**Instructions to follow**: Every line below that has "HEAD" in it should be copied.

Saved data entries
***

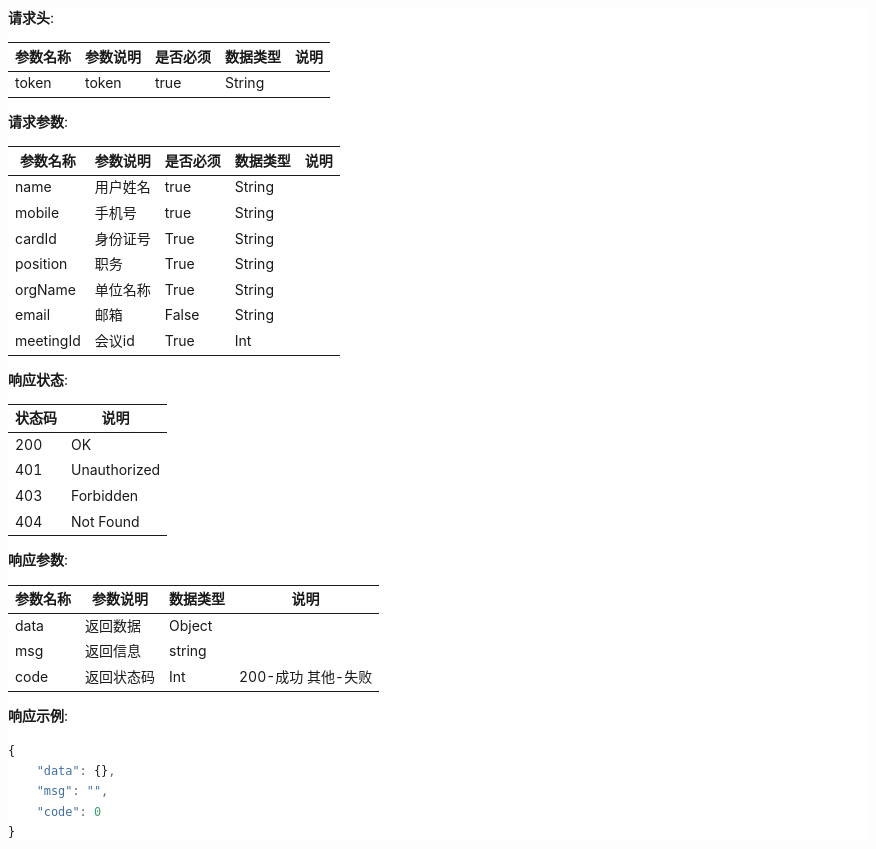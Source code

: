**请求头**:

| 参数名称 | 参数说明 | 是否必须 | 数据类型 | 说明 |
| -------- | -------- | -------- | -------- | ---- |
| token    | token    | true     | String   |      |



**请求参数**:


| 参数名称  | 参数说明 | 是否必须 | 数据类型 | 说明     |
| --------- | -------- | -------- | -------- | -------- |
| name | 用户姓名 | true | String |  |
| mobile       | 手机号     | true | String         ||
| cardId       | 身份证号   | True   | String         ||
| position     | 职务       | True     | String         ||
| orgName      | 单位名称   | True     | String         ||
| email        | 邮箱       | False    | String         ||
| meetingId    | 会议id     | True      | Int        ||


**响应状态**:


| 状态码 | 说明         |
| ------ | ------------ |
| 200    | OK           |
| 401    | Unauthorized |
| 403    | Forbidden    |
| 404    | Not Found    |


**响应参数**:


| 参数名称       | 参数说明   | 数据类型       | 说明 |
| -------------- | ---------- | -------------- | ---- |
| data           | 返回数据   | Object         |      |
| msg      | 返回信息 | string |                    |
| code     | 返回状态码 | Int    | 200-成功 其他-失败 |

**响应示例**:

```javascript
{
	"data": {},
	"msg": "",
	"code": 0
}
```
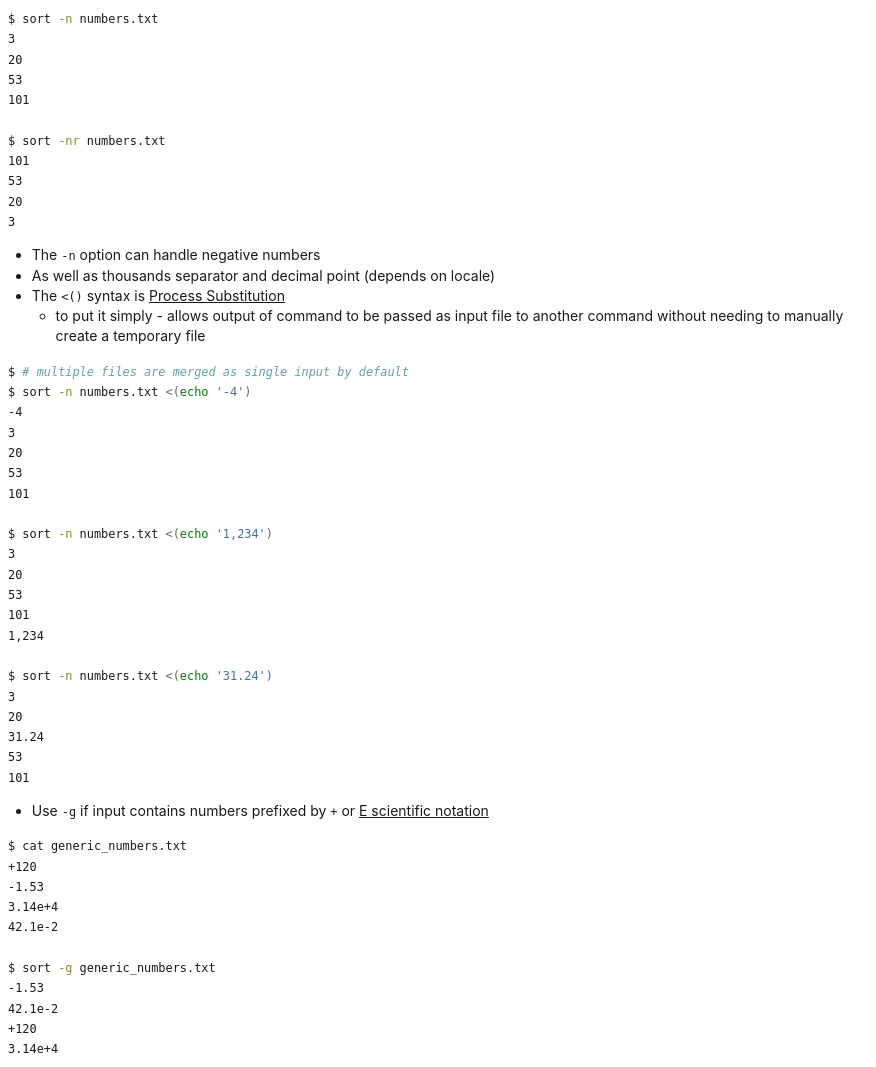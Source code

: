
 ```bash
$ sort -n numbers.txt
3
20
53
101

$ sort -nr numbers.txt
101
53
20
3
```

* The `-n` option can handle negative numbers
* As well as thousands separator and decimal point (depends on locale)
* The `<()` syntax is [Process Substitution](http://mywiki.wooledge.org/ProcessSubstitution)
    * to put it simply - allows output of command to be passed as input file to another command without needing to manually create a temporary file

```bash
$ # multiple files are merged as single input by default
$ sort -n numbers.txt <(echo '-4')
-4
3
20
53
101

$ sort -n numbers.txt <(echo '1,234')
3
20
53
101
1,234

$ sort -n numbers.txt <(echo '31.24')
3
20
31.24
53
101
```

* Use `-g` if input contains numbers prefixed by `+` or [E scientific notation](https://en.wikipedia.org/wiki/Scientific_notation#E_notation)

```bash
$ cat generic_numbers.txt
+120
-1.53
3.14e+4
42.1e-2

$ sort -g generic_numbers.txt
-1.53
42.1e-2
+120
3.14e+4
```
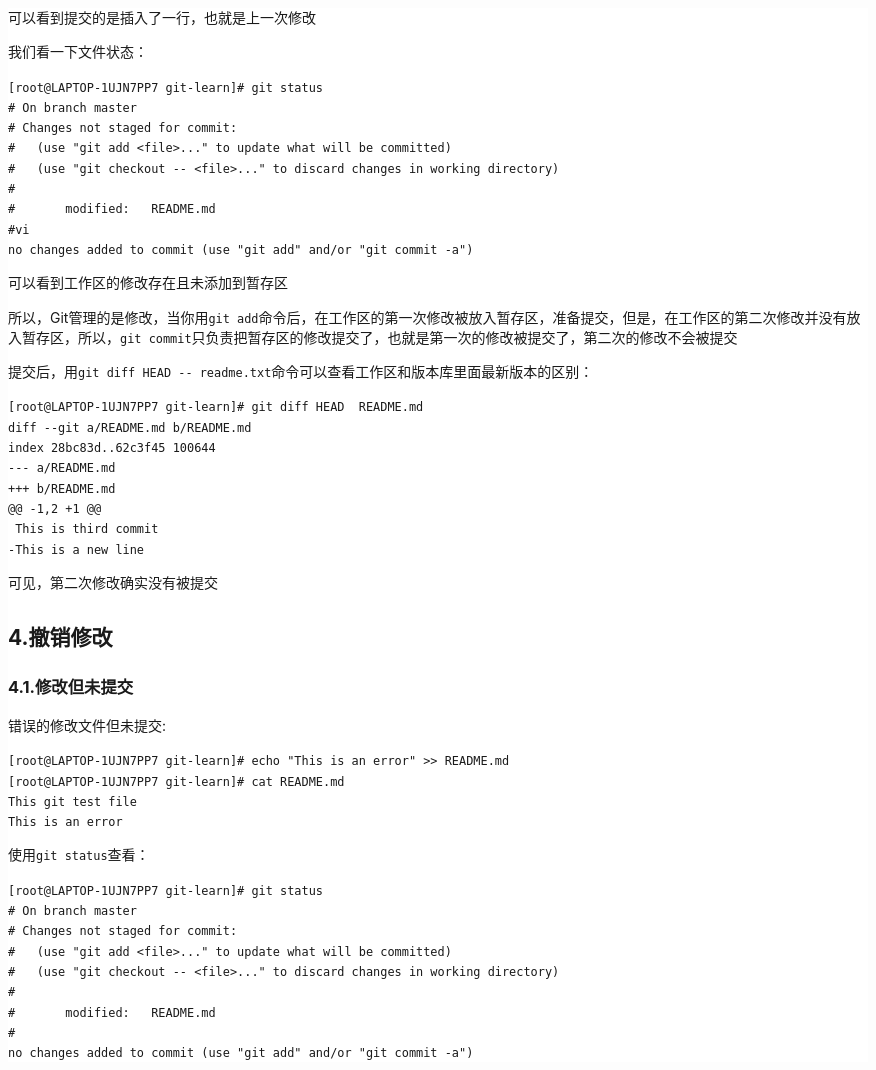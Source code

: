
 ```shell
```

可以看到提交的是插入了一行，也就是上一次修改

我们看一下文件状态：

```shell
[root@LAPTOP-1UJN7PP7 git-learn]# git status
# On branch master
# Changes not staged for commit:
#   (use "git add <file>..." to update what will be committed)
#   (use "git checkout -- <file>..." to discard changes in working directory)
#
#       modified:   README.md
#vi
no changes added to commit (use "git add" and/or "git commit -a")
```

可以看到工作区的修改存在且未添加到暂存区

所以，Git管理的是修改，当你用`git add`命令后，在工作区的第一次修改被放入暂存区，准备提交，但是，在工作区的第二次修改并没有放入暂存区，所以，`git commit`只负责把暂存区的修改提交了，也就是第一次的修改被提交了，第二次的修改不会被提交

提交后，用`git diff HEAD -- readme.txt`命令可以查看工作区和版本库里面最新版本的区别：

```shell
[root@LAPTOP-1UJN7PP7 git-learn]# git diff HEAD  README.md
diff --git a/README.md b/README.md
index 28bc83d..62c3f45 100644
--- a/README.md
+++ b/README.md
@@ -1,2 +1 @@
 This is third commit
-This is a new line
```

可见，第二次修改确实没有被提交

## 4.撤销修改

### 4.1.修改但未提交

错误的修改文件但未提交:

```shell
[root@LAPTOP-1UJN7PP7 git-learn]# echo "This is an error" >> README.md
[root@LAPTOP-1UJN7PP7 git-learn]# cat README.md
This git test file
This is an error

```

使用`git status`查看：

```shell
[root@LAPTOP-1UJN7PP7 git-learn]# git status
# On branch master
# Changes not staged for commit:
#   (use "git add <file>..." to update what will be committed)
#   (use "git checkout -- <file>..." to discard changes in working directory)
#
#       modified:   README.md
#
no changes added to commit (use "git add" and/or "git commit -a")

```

***

**The completed task**:
提交后，用`git diff HEAD -- readme.txt`命令可以查看工作区和版本库里面最新版本的区别：
[root@LAPTOP-1UJN7PP7 git-learn]# git diff HEAD  README.md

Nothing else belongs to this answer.